2. The antenna structure according to claim 1 , wherein the first transmission line is disposed at the same layer as that of the first radiator, the second transmission line is disposed at the same layer as that of the second radiator, and the third transmission line is disposed at the same layer as that of the third radiator.
3. The antenna structure according to claim 1 , wherein an extension direction of the first feeding portion, an extension direction of the second feeding portion and an extension direction of the third feeding portion are parallel to each other.
4. The antenna structure according to claim 3 , wherein the third transmission line has a bent portion, and the extension direction of the third feeding portion and an extension direction of the third line portion are perpendicular to each other.

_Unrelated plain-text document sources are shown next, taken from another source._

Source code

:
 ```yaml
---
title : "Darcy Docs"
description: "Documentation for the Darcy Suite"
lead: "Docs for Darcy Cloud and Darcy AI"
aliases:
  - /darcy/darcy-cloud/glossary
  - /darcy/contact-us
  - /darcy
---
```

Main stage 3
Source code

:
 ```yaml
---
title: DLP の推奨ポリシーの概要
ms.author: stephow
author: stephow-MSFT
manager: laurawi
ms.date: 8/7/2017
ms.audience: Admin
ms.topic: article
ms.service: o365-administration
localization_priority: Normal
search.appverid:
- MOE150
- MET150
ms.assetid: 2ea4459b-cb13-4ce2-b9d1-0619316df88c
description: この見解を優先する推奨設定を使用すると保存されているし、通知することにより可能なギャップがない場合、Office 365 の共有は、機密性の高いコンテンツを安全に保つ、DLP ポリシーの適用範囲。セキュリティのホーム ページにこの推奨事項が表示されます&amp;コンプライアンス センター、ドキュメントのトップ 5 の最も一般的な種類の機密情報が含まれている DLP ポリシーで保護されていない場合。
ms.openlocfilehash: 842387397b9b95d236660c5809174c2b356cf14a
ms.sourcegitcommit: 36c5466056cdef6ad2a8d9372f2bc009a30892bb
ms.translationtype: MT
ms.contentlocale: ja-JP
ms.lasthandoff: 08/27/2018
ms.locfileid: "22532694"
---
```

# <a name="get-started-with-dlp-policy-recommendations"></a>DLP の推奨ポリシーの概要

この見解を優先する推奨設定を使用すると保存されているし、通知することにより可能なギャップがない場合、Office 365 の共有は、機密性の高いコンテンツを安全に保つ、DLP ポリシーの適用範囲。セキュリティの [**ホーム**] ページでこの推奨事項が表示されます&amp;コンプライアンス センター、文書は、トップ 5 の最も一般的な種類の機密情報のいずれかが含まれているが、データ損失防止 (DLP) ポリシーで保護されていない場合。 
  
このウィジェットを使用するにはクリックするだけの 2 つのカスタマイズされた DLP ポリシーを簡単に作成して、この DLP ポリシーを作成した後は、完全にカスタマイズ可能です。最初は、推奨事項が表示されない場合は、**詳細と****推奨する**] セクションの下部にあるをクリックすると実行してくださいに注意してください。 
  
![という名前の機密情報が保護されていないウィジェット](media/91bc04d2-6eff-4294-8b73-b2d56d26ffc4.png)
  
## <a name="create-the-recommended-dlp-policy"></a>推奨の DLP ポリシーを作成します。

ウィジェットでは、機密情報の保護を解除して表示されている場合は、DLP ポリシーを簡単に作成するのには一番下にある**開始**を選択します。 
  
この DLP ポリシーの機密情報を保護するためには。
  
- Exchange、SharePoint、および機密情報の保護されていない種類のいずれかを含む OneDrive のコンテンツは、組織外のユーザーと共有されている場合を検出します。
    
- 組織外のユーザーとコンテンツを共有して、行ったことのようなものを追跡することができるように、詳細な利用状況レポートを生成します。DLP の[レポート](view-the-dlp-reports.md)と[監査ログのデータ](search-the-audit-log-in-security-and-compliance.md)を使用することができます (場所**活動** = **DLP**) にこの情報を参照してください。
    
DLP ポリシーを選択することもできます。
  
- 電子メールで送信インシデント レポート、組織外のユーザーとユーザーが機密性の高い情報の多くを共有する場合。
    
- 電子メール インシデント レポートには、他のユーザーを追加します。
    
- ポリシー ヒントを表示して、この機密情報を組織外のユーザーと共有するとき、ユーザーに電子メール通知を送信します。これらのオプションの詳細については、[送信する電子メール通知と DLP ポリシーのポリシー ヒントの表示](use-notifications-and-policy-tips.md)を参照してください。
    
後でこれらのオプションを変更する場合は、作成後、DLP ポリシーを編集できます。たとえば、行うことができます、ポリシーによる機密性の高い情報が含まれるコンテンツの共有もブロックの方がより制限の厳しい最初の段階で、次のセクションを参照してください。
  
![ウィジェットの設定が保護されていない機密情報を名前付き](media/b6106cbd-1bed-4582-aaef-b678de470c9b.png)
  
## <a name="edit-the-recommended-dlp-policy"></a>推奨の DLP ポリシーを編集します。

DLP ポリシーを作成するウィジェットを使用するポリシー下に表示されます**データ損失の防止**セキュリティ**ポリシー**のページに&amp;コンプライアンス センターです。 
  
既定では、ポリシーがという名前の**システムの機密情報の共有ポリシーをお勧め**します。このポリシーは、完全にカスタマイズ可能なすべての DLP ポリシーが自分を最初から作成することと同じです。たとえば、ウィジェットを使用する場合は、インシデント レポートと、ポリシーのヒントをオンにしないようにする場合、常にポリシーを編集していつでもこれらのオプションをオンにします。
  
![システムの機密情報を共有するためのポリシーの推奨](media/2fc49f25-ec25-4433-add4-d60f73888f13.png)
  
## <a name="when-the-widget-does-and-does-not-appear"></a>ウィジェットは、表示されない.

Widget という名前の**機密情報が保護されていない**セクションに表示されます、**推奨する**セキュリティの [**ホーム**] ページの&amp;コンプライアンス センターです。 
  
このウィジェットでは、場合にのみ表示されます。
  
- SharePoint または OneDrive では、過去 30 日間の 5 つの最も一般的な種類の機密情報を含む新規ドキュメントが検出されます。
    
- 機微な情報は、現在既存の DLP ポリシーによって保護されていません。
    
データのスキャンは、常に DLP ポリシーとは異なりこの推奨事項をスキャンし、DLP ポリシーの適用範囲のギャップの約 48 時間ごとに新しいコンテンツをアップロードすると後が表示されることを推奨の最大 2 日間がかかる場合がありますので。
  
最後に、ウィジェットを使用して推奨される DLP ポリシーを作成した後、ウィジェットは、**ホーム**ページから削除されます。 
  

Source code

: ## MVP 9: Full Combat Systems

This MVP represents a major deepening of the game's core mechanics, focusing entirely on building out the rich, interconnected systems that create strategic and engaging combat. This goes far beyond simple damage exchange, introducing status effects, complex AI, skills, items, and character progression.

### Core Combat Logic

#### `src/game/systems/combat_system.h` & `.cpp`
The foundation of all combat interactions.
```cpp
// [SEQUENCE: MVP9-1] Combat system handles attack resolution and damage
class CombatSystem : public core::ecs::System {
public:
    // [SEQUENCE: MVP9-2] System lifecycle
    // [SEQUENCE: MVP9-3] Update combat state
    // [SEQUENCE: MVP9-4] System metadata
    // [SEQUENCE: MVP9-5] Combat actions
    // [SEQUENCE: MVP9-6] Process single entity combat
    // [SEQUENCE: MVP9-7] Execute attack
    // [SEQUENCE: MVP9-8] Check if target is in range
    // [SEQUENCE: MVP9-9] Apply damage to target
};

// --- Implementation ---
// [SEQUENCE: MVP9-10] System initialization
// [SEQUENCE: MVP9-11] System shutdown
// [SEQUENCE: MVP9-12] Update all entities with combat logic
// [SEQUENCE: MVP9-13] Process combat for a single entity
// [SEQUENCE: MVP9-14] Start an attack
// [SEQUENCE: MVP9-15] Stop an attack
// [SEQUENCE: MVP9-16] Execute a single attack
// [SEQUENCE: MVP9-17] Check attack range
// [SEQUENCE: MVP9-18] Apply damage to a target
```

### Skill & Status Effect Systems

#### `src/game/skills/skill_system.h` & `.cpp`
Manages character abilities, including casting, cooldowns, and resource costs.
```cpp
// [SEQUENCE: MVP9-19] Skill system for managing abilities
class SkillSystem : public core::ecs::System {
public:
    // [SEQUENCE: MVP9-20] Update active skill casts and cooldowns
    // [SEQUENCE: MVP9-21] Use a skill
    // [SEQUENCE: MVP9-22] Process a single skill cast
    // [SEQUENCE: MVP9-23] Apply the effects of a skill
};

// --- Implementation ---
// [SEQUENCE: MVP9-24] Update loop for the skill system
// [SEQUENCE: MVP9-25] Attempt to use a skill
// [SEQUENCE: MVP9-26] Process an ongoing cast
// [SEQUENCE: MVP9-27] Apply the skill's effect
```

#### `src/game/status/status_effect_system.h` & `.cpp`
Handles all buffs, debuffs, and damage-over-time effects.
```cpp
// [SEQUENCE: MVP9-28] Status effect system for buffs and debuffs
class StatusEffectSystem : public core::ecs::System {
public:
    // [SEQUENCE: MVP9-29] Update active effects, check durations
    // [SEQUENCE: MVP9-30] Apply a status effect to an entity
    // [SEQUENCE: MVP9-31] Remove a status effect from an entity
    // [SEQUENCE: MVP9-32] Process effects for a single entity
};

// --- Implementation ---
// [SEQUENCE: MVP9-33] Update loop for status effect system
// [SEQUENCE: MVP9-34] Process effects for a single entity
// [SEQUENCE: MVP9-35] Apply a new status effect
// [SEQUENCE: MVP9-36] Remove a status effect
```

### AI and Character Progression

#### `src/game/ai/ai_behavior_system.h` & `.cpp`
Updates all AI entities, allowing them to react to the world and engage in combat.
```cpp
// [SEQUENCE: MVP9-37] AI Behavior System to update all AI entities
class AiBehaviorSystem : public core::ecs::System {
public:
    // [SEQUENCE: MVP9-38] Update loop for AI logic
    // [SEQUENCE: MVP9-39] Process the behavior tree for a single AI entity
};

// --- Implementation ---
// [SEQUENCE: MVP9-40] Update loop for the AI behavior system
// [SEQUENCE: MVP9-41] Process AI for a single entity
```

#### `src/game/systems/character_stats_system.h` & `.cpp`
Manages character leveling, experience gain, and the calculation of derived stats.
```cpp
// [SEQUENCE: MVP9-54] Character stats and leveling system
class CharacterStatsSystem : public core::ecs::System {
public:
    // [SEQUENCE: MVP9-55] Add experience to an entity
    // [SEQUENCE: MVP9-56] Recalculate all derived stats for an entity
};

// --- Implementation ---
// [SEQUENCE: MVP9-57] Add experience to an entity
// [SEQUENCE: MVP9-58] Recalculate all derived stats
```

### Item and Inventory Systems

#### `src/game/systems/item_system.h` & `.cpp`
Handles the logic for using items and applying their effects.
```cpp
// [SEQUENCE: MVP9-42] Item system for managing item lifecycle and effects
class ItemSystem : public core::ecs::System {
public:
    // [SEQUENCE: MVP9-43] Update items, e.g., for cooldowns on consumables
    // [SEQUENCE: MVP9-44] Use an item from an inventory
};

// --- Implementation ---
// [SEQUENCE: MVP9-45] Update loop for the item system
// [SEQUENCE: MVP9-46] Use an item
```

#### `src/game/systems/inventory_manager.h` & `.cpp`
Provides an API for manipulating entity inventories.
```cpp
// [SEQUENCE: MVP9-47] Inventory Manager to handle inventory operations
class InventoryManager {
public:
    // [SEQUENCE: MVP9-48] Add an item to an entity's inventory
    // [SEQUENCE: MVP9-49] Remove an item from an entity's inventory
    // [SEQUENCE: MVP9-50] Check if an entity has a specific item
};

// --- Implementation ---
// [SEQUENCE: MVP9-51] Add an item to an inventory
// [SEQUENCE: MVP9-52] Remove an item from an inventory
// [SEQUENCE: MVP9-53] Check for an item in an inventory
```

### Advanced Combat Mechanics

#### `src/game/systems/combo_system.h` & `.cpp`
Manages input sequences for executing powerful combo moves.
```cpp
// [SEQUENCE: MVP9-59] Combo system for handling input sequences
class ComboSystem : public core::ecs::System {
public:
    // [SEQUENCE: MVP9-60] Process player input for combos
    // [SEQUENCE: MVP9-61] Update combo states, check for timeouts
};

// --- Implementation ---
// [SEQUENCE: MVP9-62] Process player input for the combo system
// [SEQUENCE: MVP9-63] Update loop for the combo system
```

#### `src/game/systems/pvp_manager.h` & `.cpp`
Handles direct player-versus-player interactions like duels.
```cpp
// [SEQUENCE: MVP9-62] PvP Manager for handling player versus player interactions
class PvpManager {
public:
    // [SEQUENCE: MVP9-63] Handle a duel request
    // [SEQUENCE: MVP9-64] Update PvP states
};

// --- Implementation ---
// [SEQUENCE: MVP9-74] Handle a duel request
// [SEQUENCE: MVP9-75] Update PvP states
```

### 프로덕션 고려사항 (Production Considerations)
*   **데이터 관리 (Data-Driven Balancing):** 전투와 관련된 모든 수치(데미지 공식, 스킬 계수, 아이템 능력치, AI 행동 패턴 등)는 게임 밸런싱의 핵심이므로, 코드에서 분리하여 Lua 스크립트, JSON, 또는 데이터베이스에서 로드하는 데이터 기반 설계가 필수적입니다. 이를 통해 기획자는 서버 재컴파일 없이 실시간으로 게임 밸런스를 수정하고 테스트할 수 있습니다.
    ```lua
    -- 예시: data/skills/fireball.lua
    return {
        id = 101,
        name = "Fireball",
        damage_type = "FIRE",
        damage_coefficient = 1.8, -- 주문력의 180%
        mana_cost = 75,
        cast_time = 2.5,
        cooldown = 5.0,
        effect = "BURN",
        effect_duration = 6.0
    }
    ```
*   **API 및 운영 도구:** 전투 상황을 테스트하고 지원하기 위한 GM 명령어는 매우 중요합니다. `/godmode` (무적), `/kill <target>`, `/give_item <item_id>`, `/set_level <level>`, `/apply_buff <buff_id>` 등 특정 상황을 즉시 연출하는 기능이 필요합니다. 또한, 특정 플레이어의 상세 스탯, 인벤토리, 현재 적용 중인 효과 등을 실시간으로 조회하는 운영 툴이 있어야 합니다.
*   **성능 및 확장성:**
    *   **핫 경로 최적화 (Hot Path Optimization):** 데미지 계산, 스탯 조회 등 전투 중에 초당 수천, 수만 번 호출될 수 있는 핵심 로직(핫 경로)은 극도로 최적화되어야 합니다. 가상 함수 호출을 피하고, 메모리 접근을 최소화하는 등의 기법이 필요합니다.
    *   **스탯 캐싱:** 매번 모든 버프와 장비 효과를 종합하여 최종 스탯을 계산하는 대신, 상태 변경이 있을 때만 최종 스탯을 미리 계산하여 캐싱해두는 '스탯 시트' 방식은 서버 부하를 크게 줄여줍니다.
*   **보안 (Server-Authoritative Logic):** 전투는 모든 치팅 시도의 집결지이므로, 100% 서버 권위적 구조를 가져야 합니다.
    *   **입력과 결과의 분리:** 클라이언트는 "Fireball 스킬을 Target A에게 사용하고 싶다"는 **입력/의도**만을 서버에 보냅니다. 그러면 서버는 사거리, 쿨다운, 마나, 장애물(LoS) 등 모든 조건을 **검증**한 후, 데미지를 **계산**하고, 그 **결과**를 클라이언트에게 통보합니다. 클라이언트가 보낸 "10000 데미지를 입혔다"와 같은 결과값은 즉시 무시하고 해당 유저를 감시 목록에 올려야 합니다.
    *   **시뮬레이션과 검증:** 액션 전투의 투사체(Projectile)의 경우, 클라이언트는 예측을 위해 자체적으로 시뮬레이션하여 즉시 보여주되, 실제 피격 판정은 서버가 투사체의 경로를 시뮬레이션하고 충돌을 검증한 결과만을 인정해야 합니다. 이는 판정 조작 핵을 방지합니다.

5. The antenna structure according to claim 4 , wherein the first transmission line and the second transmission line each extends in a straight line, and
an extension direction of the first transmission line is parallel to an extension direction of the second transmission line, and is perpendicular to the extension direction of the third line portion.
6. The antenna structure according to claim 5 , further comprising:
a first circuit board electrically connected to the first radiation unit and the second radiation unit; and
a second circuit board electrically connected to the third radiation unit.
7. The antenna structure according to claim 4 , wherein the second transmission line has a bent portion,
the extension direction of the second feeding portion and an extension direction of the second line portion are perpendicular to each other, and
the extension direction of the second line portion is parallel to the extension direction of the third line portion, and is perpendicular to an extension direction of the first transmission line.
8. The antenna structure according to claim 7 , further comprising:
a first circuit board electrically connected to the first radiation unit; and
a second circuit board electrically connected to the second radiation unit and the third radiation unit.
9. The antenna structure according to claim 1 , further comprising a fourth radiation unit spaced apart from the first radiation unit, the second radiation unit and the third radiation unit.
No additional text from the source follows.